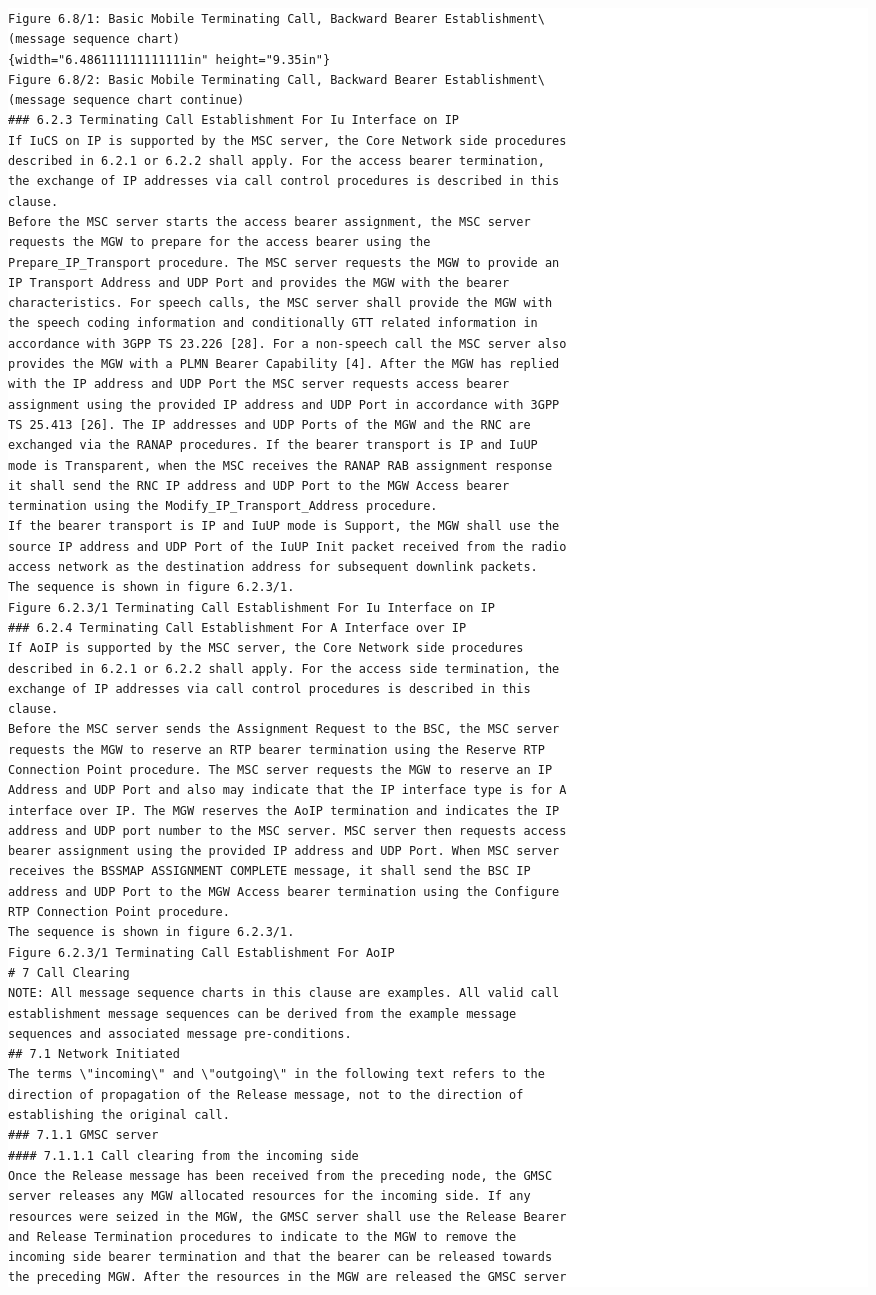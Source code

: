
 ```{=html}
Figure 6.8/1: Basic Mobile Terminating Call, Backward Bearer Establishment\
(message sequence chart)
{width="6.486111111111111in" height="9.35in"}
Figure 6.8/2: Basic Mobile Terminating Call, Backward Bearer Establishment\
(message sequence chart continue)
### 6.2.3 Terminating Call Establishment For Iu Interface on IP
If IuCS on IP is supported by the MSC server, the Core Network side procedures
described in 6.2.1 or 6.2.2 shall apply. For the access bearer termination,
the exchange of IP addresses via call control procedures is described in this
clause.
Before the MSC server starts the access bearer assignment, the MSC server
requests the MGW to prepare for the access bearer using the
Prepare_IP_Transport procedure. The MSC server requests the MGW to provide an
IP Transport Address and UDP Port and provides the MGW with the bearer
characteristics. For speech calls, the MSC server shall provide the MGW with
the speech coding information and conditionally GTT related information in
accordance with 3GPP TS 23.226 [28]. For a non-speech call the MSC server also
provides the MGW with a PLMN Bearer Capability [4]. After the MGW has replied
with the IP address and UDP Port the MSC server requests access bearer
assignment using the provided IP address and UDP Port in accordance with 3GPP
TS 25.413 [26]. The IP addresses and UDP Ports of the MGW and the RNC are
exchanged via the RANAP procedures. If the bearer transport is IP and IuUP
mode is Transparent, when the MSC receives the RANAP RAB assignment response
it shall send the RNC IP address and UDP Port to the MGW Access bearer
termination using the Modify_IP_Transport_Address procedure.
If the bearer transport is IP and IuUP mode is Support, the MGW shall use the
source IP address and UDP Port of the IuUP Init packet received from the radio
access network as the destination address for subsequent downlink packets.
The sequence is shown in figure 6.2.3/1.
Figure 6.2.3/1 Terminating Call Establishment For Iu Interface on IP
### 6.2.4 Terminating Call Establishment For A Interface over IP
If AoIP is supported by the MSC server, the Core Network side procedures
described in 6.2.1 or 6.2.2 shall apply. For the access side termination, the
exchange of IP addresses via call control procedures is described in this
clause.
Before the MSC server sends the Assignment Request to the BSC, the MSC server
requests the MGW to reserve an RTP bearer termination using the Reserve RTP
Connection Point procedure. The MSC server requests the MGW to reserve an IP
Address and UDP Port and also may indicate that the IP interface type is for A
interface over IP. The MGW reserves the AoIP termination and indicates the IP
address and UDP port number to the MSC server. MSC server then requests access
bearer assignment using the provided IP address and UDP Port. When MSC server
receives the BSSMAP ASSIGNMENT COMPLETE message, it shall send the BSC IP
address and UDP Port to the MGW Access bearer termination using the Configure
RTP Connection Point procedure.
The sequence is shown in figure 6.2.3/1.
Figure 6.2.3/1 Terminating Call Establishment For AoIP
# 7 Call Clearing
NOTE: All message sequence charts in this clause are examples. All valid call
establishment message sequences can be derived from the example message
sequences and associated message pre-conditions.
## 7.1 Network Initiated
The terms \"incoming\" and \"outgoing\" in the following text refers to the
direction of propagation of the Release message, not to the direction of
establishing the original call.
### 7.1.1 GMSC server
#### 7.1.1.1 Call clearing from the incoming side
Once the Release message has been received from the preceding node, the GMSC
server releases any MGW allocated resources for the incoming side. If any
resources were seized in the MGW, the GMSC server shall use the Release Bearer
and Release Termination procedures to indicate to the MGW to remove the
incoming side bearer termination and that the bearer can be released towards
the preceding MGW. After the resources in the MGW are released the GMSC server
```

•••

Work out how many lines of the material contain "Basic". Reply with that number only.

_Solution to the exercise_
2